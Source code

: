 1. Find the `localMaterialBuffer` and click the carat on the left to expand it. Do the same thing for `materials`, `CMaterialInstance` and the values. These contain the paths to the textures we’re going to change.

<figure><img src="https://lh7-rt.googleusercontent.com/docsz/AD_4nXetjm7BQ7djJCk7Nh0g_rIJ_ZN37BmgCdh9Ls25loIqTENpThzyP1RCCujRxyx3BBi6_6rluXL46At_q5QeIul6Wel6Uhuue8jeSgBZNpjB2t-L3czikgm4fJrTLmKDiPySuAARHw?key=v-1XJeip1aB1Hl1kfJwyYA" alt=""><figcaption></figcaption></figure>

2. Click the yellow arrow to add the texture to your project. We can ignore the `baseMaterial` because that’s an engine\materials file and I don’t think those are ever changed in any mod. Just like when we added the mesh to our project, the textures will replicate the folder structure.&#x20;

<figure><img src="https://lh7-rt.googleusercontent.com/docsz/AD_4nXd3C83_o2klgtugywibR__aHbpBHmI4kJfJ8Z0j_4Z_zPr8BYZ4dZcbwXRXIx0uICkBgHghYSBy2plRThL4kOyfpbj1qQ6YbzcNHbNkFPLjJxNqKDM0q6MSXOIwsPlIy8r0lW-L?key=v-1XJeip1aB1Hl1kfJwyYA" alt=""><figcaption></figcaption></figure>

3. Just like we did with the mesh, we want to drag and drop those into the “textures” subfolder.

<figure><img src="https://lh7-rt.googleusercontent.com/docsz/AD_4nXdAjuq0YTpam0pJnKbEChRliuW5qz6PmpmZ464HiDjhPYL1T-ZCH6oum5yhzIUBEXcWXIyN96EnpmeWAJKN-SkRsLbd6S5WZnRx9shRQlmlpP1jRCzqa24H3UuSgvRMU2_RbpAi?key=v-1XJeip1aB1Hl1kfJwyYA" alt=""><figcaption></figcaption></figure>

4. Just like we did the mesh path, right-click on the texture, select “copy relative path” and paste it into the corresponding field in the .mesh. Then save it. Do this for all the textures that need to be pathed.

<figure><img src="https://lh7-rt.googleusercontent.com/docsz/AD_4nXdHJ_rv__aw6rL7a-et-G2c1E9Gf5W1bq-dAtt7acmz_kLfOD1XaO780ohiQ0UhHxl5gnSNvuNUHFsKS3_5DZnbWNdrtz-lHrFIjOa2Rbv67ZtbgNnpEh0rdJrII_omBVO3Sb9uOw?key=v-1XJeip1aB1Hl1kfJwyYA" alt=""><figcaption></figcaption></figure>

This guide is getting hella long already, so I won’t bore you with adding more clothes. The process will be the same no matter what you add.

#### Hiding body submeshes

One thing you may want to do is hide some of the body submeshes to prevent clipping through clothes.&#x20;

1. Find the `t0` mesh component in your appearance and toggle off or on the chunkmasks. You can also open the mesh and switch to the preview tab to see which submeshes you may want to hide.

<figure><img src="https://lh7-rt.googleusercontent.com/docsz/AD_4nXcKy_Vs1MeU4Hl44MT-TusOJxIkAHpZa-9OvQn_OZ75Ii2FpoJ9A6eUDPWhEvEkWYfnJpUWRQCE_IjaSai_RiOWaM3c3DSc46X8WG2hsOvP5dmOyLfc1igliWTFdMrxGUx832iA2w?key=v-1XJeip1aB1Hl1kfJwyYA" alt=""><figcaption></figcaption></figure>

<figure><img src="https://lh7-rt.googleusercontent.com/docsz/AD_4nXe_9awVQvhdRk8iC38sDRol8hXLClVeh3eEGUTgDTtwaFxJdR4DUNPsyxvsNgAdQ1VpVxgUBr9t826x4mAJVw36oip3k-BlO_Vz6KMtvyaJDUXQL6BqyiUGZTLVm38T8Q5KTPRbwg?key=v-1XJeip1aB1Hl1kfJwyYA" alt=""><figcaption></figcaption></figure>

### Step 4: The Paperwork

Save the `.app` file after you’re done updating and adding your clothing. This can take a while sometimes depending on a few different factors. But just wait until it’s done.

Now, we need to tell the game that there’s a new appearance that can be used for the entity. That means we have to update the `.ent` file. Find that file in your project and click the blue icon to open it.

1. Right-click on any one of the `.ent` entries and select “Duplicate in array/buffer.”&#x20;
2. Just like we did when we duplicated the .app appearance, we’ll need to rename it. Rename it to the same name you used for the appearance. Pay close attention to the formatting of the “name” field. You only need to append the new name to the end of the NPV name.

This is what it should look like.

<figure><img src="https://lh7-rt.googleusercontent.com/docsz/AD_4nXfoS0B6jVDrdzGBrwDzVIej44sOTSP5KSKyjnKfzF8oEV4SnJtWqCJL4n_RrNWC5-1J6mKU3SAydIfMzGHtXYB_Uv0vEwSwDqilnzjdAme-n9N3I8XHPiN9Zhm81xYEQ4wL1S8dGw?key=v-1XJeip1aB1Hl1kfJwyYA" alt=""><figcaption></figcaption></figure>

ABOUT THIS TASK: Return exactly the opening lines of the listing above, ending with the line that has "3. Just like".

ANSWER SPACE:
Source code

: 1. Find the `localMaterialBuffer` and click the carat on the left to expand it. Do the same thing for `materials`, `CMaterialInstance` and the values. These contain the paths to the textures we’re going to change.

<figure><img src="https://lh7-rt.googleusercontent.com/docsz/AD_4nXetjm7BQ7djJCk7Nh0g_rIJ_ZN37BmgCdh9Ls25loIqTENpThzyP1RCCujRxyx3BBi6_6rluXL46At_q5QeIul6Wel6Uhuue8jeSgBZNpjB2t-L3czikgm4fJrTLmKDiPySuAARHw?key=v-1XJeip1aB1Hl1kfJwyYA" alt=""><figcaption></figcaption></figure>

2. Click the yellow arrow to add the texture to your project. We can ignore the `baseMaterial` because that’s an engine\materials file and I don’t think those are ever changed in any mod. Just like when we added the mesh to our project, the textures will replicate the folder structure.&#x20;

<figure><img src="https://lh7-rt.googleusercontent.com/docsz/AD_4nXd3C83_o2klgtugywibR__aHbpBHmI4kJfJ8Z0j_4Z_zPr8BYZ4dZcbwXRXIx0uICkBgHghYSBy2plRThL4kOyfpbj1qQ6YbzcNHbNkFPLjJxNqKDM0q6MSXOIwsPlIy8r0lW-L?key=v-1XJeip1aB1Hl1kfJwyYA" alt=""><figcaption></figcaption></figure>

3. Just like we did with the mesh, we want to drag and drop those into the “textures” subfolder.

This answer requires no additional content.